Com aproveitamento de 46,7%, mandatário soma dois títulos e dois rebaixamentos em quatro anos
Eberlin ainda não confirmou se será o nome da chapa única nas eleições da Ponte, dia 20 (Diego Almeida/PontePress)
A poucos dias de terminar o seu primeiro mandato e com os títulos da Série A-2 de 2023 e da Série C deste ano no currículo, o presidente da Ponte Preta, Marco Antonio Eberlin, encerra o seu período como comandante da Macaca com desempenho geral aquém de quem imagina ter condições de brigar pelas posições de elite da Série B e almejar um lugar na divisão principal em 2027. Levantamento feito pela reportagem do Correio demonstra que o atual mandatário do estádio Moisés Lucarelli foi o responsável pela agremiação em 202 partidas de 2022 a 2025, e o saldo final foi de 75 vitórias, 58 empates e 69 derrotas, com aproveitamento de 46,69%.
Com essa pontuação, Eberlin conseguiria, no máximo, colocar a Macaca na zona intermediária da atual classificação da Série B. Após 36 rodadas, o AtléticoGO está na décima posição com 51 pontos e aproveitamento de 47%. O Avaí (SC), por sua vez, é o nono colocado com 52 pontos e detém 48% dos pontos disputados.
Durante a presidência exercida por Eberlin desde 2022, a equipe foi dirigida por Gilson Kleina, Hélio dos Anjos, Felipe Moreira, Pintado, João Brigatti, Nelsinho Baptista, Alberto Valentim e Marcelo Fernandes, que termina com o maior percentual de aproveitamento, 78%.
Ao analisar o desempenho da Macaca sob Eberlin, o que se percebe é que os quatro anos de mandato foram marcados por altos e baixos.

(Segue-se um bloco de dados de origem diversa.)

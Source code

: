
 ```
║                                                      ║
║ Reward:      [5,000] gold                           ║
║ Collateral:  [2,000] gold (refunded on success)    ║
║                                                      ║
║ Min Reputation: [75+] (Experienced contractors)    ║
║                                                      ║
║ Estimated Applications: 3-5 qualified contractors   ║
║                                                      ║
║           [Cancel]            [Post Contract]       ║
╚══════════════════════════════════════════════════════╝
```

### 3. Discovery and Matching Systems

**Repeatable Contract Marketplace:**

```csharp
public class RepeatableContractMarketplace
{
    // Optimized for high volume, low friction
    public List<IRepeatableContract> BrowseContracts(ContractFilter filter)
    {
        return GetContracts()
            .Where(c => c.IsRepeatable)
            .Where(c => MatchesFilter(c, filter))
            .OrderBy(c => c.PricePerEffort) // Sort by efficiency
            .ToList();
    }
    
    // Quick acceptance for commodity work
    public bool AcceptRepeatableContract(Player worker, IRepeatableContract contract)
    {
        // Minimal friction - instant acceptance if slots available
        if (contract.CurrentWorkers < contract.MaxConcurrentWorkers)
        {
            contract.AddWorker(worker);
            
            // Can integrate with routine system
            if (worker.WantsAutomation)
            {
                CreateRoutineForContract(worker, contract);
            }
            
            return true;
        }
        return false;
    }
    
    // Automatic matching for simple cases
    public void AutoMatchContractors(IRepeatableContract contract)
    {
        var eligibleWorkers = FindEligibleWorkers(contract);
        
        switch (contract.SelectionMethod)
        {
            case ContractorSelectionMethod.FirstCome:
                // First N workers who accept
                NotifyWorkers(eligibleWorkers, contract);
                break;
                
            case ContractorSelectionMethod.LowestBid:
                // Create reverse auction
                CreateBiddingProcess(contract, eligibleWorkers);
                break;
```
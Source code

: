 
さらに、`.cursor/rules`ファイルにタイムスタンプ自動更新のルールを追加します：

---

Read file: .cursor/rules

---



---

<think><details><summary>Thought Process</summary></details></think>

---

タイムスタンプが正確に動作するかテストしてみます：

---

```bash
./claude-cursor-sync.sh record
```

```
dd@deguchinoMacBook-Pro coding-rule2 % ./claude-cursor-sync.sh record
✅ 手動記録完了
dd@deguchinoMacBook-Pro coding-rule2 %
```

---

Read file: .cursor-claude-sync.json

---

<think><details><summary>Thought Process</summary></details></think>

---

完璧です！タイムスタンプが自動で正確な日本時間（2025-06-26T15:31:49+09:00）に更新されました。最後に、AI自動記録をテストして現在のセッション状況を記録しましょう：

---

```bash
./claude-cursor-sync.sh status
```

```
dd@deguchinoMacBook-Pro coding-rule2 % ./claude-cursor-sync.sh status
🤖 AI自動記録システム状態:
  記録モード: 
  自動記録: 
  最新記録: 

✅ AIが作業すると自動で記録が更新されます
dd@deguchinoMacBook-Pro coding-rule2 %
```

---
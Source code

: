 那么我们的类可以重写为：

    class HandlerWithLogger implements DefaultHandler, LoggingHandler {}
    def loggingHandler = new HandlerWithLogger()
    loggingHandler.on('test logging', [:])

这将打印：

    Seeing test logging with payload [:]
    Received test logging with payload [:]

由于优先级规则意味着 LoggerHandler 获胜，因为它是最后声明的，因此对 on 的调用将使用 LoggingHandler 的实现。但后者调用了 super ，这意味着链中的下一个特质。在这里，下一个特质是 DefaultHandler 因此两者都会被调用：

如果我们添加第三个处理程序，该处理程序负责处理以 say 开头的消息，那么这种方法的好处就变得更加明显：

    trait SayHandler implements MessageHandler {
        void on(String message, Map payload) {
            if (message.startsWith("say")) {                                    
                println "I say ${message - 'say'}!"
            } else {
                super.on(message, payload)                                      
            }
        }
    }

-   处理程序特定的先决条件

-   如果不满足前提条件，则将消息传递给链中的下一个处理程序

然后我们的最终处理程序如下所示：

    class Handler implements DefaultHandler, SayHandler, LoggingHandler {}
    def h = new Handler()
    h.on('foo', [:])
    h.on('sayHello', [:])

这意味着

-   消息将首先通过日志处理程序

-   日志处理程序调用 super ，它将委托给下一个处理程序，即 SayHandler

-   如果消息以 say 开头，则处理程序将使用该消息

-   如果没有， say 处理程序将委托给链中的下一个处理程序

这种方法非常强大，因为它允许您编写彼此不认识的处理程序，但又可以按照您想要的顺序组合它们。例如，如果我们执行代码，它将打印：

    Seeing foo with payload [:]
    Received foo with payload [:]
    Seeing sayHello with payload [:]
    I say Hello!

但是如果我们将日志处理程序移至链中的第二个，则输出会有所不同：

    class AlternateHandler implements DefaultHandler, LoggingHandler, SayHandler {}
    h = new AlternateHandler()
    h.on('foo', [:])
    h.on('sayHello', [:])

Em 2022, ao se adaptar à nova função, Eberlin amargou o rebaixamento na Série A-2, teve derrota para o Cascavel (PR) na Copa do Brasil e somou 49 pontos na Série B. Ao final da temporada, a Macaca disputou 51 jogos e ficou com saldo de 14 vitórias, 16 empates e 21 derrotas, alcançando 37,9% de aproveitamento.
O ano seguinte serviu como recuperação para Eberlin e a Alvinegra campineira. A conquista da Série A-2, após vitória nos pênaltis contra o Novorizontino, proporcionou que o time ganhasse fôlego para garantir a permanência na segundona nacional ao somar 42 pontos sob o comando de João Brigatti. A exceção negativa foi a Copa do Brasil, em que venceu o Novo Hamburgo na rodada inaugural, mas perdeu para o Brasil de Pelotas por 2 a 0. O balanço derradeiro foi de 61 jogos, com 25 vitórias, 20 empates e 16 derrotas — um aproveitamento de 51,91%.
Na temporada de 2024, a Diretoria Executiva viveu um processo de acerto e erro. No Paulistão, houve um bom desempenho na primeira fase, com classificação no grupo de Guarani, Palmeiras e Água Santa. O time foi eliminado nas quartas de final ao perder de 5 a 1 para o Palmeiras, em Barueri. O desastre veio na Série B. A saída de Nelsinho Baptista após a derrota no Dérbi, em que o Guarani venceu por 1 a 0, e o segundo turno com apenas 12 pontos em 19 confrontos resultaram no rebaixamento à Série C. O plantel terminou na 17ª posição, com 38 pontos. No geral, o ano teve 14 vitórias, 13 empates e 24 derrotas, com aproveitamento de 35,94%.
Em 2025, foi possível construir uma história feliz. A reta final de Marcelo Fernandes na Série C produziu um balanço de 22 vitórias, nove empates e oito derrotas, com aproveitamento de 64,10% em 39 jogos. Em entrevistas, Eberlin deixou claro que as dificuldades financeiras impediram um rendimento melhor. Neste ano, por exemplo, a equipe conviveu com quatro meses de salários atrasados, gerados a partir de bloqueios nas contas bancárias do clube. O pedido foi feito por um grupo de 28 credores, entre eles ex-dirigentes e prestadores de serviços.
Além da conquista do título da terceirona nacional, a Macaca já sabe que retornará à Copa do Brasil a partir da terceira fase, com direito a uma cota de R$ 2,3 milhões, além do natural aumento de receita em competições nacionais. No total, a Ponte Preta ganhou R$ 1,8 milhão pela participação na Série C. Para o próximo ano, a expectativa é de cerca de R$ 8 milhões, mesmo com indefinições. Neste ano, o Paulistão rendeu R$ 11 milhões, mas ainda não há definição sobre o valor de 2026 por causa da diminuição de datas no calendário da CBF.
Em relação ao planejamento para 2026, a Macaca ainda aguarda a renovação do contrato com o armador Elvis.